Extracted records —
((

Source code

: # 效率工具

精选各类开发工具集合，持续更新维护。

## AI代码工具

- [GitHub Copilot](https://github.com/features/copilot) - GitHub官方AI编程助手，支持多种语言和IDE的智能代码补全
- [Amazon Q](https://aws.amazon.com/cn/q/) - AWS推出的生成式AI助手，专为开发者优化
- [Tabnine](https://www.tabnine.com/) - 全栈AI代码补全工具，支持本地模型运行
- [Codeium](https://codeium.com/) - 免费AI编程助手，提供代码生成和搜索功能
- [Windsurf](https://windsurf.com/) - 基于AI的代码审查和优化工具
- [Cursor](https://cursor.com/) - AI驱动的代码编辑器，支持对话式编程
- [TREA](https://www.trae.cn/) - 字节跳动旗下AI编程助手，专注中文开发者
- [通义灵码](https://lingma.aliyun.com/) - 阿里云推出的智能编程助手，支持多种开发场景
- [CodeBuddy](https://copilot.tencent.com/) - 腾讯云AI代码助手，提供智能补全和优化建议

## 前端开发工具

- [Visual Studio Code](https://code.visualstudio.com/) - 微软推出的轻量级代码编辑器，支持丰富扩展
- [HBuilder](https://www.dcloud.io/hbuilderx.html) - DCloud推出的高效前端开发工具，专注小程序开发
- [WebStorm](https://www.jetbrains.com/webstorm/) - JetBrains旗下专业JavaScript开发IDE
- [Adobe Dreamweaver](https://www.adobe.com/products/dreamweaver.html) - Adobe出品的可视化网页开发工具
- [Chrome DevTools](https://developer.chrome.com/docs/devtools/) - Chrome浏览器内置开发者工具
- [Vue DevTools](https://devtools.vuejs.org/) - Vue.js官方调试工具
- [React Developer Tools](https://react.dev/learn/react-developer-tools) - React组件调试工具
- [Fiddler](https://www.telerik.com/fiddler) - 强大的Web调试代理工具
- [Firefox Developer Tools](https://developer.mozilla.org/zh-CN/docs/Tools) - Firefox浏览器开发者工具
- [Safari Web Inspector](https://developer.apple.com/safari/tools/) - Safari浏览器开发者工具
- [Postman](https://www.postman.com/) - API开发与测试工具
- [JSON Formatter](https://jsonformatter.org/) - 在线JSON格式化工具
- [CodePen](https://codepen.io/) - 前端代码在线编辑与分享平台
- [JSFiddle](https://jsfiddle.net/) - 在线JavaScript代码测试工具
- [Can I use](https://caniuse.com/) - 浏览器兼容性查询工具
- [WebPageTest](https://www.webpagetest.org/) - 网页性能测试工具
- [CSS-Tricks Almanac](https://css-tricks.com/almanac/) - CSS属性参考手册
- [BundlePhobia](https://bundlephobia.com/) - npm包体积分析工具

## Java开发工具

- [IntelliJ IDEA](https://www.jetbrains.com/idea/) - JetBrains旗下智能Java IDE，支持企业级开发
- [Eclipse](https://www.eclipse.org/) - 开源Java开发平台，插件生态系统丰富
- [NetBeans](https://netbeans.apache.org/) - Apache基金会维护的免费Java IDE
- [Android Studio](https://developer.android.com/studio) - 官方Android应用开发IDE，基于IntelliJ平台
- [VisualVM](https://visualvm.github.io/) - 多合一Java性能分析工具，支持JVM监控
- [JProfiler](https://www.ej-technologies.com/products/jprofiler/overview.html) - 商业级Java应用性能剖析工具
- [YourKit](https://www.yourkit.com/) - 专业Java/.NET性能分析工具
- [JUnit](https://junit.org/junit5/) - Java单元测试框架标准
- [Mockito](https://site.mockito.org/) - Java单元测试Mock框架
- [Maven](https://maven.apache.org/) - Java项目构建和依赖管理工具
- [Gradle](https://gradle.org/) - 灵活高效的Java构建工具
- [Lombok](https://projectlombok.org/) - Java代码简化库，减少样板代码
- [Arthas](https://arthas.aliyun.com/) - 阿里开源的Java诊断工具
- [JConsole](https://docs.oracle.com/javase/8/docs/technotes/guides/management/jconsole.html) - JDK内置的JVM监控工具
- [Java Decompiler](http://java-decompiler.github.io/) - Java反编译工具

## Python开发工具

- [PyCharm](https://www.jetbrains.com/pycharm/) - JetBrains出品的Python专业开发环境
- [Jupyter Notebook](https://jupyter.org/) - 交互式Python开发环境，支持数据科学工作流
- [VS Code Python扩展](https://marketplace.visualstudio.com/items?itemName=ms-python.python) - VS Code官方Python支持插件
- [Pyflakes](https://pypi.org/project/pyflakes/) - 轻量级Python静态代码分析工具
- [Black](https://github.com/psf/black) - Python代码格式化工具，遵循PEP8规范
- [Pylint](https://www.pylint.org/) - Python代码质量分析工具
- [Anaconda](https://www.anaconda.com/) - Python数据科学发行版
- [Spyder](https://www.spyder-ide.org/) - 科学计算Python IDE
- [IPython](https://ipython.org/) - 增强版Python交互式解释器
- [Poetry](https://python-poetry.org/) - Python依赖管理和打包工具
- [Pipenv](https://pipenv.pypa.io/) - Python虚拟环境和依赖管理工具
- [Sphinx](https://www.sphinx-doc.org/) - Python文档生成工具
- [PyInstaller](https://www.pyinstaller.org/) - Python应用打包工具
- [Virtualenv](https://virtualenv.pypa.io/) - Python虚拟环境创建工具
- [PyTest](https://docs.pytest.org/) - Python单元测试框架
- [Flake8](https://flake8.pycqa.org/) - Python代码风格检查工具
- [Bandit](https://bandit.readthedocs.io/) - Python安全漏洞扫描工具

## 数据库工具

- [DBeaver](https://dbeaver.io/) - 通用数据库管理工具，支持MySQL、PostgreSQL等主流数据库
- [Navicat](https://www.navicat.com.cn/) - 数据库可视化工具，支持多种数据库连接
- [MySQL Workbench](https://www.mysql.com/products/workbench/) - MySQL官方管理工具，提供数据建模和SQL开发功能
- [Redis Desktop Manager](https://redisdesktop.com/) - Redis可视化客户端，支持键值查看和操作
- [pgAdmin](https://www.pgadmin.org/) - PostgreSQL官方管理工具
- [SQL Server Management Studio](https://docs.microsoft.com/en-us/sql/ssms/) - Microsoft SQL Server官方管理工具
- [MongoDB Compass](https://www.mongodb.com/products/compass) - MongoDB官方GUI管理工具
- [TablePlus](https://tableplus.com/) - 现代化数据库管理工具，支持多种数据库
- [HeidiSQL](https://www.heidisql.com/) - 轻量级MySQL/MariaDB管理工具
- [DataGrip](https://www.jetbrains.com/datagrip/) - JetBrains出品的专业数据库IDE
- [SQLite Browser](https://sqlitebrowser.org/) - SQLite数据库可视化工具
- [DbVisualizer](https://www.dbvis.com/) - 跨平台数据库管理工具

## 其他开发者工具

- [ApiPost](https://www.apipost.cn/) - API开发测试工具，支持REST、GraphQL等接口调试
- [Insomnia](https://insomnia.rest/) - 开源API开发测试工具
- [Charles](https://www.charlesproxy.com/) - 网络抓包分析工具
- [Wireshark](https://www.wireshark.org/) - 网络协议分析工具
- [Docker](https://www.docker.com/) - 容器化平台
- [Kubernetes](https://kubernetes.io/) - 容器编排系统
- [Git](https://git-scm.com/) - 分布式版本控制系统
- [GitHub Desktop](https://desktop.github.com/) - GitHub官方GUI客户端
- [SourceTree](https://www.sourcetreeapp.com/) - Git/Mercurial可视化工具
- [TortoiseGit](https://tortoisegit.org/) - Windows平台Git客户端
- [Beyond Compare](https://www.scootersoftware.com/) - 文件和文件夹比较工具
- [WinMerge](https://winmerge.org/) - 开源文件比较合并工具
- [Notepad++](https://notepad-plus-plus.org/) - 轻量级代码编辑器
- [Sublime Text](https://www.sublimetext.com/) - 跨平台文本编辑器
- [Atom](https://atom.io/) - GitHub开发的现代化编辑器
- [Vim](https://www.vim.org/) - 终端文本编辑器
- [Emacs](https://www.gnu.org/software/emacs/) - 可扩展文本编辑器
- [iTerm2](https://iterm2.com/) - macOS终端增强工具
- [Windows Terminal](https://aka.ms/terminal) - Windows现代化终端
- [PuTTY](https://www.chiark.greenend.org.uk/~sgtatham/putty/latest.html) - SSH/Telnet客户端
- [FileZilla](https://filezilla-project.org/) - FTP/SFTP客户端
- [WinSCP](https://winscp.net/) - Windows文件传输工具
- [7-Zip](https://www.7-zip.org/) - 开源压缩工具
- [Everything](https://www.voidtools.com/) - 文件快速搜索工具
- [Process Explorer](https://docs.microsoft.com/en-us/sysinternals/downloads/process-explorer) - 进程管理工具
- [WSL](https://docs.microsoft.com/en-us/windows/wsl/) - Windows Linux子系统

))

Aim of the task —
In the records above, find the line with "- [Wireshark](https://www.wireshark.org/) - 网络协议分析工具"; write out exactly that line and each one after it, stopping after the line with "- [WinSCP](https://winscp.net/) - Windows文件传输工具".

Response area —
- [Wireshark](https://www.wireshark.org/) - 网络协议分析工具
- [Docker](https://www.docker.com/) - 容器化平台
- [Kubernetes](https://kubernetes.io/) - 容器编排系统
- [Git](https://git-scm.com/) - 分布式版本控制系统
- [GitHub Desktop](https://desktop.github.com/) - GitHub官方GUI客户端
- [SourceTree](https://www.sourcetreeapp.com/) - Git/Mercurial可视化工具
- [TortoiseGit](https://tortoisegit.org/) - Windows平台Git客户端
- [Beyond Compare](https://www.scootersoftware.com/) - 文件和文件夹比较工具
- [WinMerge](https://winmerge.org/) - 开源文件比较合并工具
- [Notepad++](https://notepad-plus-plus.org/) - 轻量级代码编辑器
- [Sublime Text](https://www.sublimetext.com/) - 跨平台文本编辑器
- [Atom](https://atom.io/) - GitHub开发的现代化编辑器
- [Vim](https://www.vim.org/) - 终端文本编辑器
- [Emacs](https://www.gnu.org/software/emacs/) - 可扩展文本编辑器
- [iTerm2](https://iterm2.com/) - macOS终端增强工具
- [Windows Terminal](https://aka.ms/terminal) - Windows现代化终端
- [PuTTY](https://www.chiark.greenend.org.uk/~sgtatham/putty/latest.html) - SSH/Telnet客户端
- [FileZilla](https://filezilla-project.org/) - FTP/SFTP客户端
- [WinSCP](https://winscp.net/) - Windows文件传输工具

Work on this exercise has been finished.